**Problem details**
Copy each record exactly, word for word.

Supplied material below:

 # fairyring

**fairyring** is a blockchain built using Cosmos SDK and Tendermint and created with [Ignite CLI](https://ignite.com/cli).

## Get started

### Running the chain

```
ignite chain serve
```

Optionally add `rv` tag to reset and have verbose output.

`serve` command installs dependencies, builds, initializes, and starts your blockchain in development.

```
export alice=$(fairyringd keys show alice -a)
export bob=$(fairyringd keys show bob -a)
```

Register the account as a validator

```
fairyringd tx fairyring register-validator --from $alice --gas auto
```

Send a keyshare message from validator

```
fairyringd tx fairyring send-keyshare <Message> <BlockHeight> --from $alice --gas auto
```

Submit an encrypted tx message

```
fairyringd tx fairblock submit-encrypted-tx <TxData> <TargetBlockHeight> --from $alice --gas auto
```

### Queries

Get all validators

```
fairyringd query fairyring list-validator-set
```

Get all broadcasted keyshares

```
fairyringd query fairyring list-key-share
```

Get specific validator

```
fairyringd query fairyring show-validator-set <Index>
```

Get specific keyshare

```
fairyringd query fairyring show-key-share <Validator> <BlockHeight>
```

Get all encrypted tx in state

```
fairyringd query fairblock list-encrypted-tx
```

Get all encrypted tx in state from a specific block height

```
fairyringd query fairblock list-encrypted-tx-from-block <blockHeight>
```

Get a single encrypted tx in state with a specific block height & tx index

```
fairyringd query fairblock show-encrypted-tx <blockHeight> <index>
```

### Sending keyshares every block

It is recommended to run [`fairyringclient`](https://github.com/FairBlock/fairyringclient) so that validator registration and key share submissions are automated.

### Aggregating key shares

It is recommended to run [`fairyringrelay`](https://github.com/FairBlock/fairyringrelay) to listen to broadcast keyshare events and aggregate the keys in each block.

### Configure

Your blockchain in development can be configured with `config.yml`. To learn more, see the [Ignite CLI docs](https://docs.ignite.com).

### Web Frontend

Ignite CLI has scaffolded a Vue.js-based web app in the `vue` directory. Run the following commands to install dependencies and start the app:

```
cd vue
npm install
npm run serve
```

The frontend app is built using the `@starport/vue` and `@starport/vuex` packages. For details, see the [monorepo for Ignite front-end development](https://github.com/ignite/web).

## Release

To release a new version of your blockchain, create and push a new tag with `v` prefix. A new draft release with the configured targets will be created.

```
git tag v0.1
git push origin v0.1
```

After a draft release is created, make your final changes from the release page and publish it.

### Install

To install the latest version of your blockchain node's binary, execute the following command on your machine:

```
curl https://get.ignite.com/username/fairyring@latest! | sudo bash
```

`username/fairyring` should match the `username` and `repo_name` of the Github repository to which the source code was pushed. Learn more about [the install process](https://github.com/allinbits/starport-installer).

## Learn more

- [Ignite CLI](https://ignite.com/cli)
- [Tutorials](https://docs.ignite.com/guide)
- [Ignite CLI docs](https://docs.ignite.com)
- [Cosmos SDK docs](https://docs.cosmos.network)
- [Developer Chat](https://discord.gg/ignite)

End of Supplied material.

**Result for this task**
 # fairyring

**fairyring** is a blockchain built using Cosmos SDK and Tendermint and created with [Ignite CLI](https://ignite.com/cli).

## Get started

### Running the chain

```
ignite chain serve
```

Optionally add `rv` tag to reset and have verbose output.

`serve` command installs dependencies, builds, initializes, and starts your blockchain in development.

```
export alice=$(fairyringd keys show alice -a)
export bob=$(fairyringd keys show bob -a)
```

Register the account as a validator

```
fairyringd tx fairyring register-validator --from $alice --gas auto
```

Send a keyshare message from validator

```
fairyringd tx fairyring send-keyshare <Message> <BlockHeight> --from $alice --gas auto
```

Submit an encrypted tx message

```
fairyringd tx fairblock submit-encrypted-tx <TxData> <TargetBlockHeight> --from $alice --gas auto
```

### Queries

Get all validators

```
fairyringd query fairyring list-validator-set
```

Get all broadcasted keyshares

```
fairyringd query fairyring list-key-share
```

Get specific validator

```
fairyringd query fairyring show-validator-set <Index>
```

Get specific keyshare

```
fairyringd query fairyring show-key-share <Validator> <BlockHeight>
```

Get all encrypted tx in state

```
fairyringd query fairblock list-encrypted-tx
```

Get all encrypted tx in state from a specific block height

```
fairyringd query fairblock list-encrypted-tx-from-block <blockHeight>
```

Get a single encrypted tx in state with a specific block height & tx index

```
fairyringd query fairblock show-encrypted-tx <blockHeight> <index>
```

### Sending keyshares every block

It is recommended to run [`fairyringclient`](https://github.com/FairBlock/fairyringclient) so that validator registration and key share submissions are automated.

### Aggregating key shares

It is recommended to run [`fairyringrelay`](https://github.com/FairBlock/fairyringrelay) to listen to broadcast keyshare events and aggregate the keys in each block.

### Configure

Your blockchain in development can be configured with `config.yml`. To learn more, see the [Ignite CLI docs](https://docs.ignite.com).

### Web Frontend

Ignite CLI has scaffolded a Vue.js-based web app in the `vue` directory. Run the following commands to install dependencies and start the app:

```
cd vue
npm install
npm run serve
```

The frontend app is built using the `@starport/vue` and `@starport/vuex` packages. For details, see the [monorepo for Ignite front-end development](https://github.com/ignite/web).

## Release

To release a new version of your blockchain, create and push a new tag with `v` prefix. A new draft release with the configured targets will be created.

```
git tag v0.1
git push origin v0.1
```

After a draft release is created, make your final changes from the release page and publish it.

### Install

To install the latest version of your blockchain node's binary, execute the following command on your machine:

```
curl https://get.ignite.com/username/fairyring@latest! | sudo bash
```

`username/fairyring` should match the `username` and `repo_name` of the Github repository to which the source code was pushed. Learn more about [the install process](https://github.com/allinbits/starport-installer).

## Learn more

- [Ignite CLI](https://ignite.com/cli)
- [Tutorials](https://docs.ignite.com/guide)
- [Ignite CLI docs](https://docs.ignite.com)
- [Cosmos SDK docs](https://docs.cosmos.network)
- [Developer Chat](https://discord.gg/ignite)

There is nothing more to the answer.